Jésus n’a pas fait de beau discours sur le salut, sur qui sera sauvé. Il nous montre un chemin en vivant proche de tout le monde, en bâtissant des alliances de paix, de respect, de fraternité sans égards au comportement de chacun. Le salut est dans la nouveauté de ce comportement inauguré par Jésus et latent dans les profondeurs de chacun d’entre nous. Quel humain ne désire pas cet environnement tellement salutaire! Quel humain ne désire pas voir expulser la haine dans son cœur et désirer harmonie et réconciliation (cf. Ep 2, 14-16)! En ce sens, ce comportement de Jésus est la victoire sur une vie en état de mort, de guerre entre nous. C’est ça le salut apporté par Jésus.

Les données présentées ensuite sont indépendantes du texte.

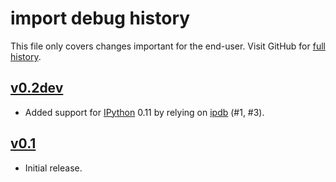 import debug history
====================

This file only covers changes important for the end-user.  Visit GitHub
for [full history][].

  [full history]: https://github.com/narfdotpl/debug/commits/master


[v0.2dev][]
-----------

 - Added support for [IPython][] 0.11 by relying on [ipdb][] (#1, #3).

  [IPython]: http://ipython.org/
  [ipdb]: https://github.com/gotcha/ipdb


[v0.1][]
--------

 - Initial release.


  [v0.2dev]: https://github.com/narfdotpl/debug/compare/v0.1.0...master
  [v0.1]: https://github.com/narfdotpl/debug/compare/9fd90f8...v0.1.0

La porte est étroite quand nous ne vivons pas de cet esprit du christianisme. Et Luc précise qu’on peut s’asseoir tous les jours à la table eucharistique sans vivre de l’esprit de Jésus. Nous avons mangé et bu en ta présence […] et la réponse est cinglante: je ne sais pas d’où vous êtes. C’est un leurre de songer que participer à l’eucharistie nous rend capables de passer par cette porte étroite. On peut se rendre à l’église, on peut prier, mais vivre indifférent comme le lévite et le prêtre (cf. Lc 10, 25-37) pour celui qui est tombé sur le bord de la route. Cette indifférence est mauvaise parce qu'elle cache une forme de culture de la mondanité spirituelle. Elle est bonne quand nous refusons d’être attirés par le mirage de la publicité[1].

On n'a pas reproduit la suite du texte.